Count how many lines below include the string "imagenes". Only that number should appear in the reply.

BEGIN DATA UNDER STUDY

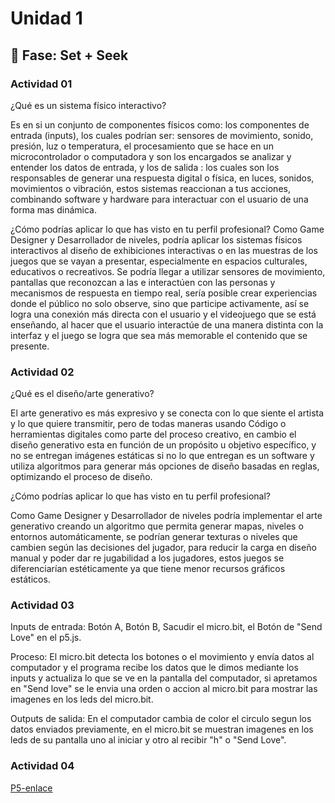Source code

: # Unidad 1

## 🔎 Fase: Set + Seek

### Actividad 01
¿Qué es un sistema físico interactivo?

Es en si un conjunto de componentes físicos como: los componentes de entrada (inputs), los cuales podrían ser: sensores de movimiento, sonido, presión, luz o temperatura, el procesamiento que se hace en un microcontrolador o computadora y son los encargados se analizar y entender los datos de entrada, y los de salida : los cuales son los responsables de generar una respuesta digital o física, en luces, sonidos, movimientos o vibración, estos sistemas reaccionan a tus acciones, combinando software y hardware para interactuar con el usuario de una forma mas dinámica.

¿Cómo podrías aplicar lo que has visto en tu perfil profesional?
Como Game Designer y Desarrollador de niveles, podría aplicar los sistemas físicos interactivos al diseño de exhibiciones interactivas o en las muestras de los juegos que se vayan a presentar, especialmente en espacios culturales, educativos o recreativos. Se podría llegar a utilizar sensores de movimiento, pantallas que reconozcan a las e interactúen con las personas y mecanismos de respuesta en tiempo real, sería posible crear experiencias donde el público no solo observe, sino que participe activamente, así se logra una conexión más directa con el usuario y el videojuego que se está enseñando, al hacer que el usuario interactúe de una manera distinta con la interfaz y el juego se logra que sea más memorable el contenido que se presente.

### Actividad 02
¿Qué es el diseño/arte generativo?

El arte generativo es más expresivo y se conecta con lo que siente el artista y lo que quiere transmitir, pero de todas maneras usando Código o herramientas digitales como parte del proceso creativo, en cambio el diseño generativo esta en función de un propósito u objetivo específico, y no se entregan imágenes estáticas si no lo que entregan es un software y utiliza algoritmos para generar más opciones de diseño basadas en reglas, optimizando el proceso de diseño.

¿Cómo podrías aplicar lo que has visto en tu perfil profesional?

Como Game Designer y Desarrollador de niveles podría implementar el arte generativo creando un algoritmo que permita generar mapas, niveles o entornos automáticamente, se podrían generar texturas o niveles que cambien según las decisiones del jugador, para reducir la carga en diseño manual y poder dar re jugabilidad a los jugadores, estos juegos se diferenciarían estéticamente ya que tiene menor recursos gráficos estáticos.

### Actividad 03

Inputs de entrada:
Botón A, Botón B, Sacudir el micro.bit, el Botón de "Send Love" en el p5.js.

Proceso:
El micro.bit detecta los botones o el movimiento y envía datos al computador y el programa recibe los datos que le dimos mediante los inputs y actualiza lo que se ve en la pantalla del computador, si apretamos en "Send love" se le envia una orden o accion al micro.bit para mostrar las imagenes en los leds del micro.bit.

Outputs de salida:
En el computador cambia de color el circulo segun los datos enviados previamente, en el micro.bit se muestran imagenes en los leds de su pantalla uno al iniciar y otro al recibir "h" o "Send Love".

### Actividad 04

[P5-enlace]([URL](https://editor.p5js.org/davi0309/sketches/IY58J5_Cs))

END DATA UNDER STUDY

**WORKED SOLUTION**
2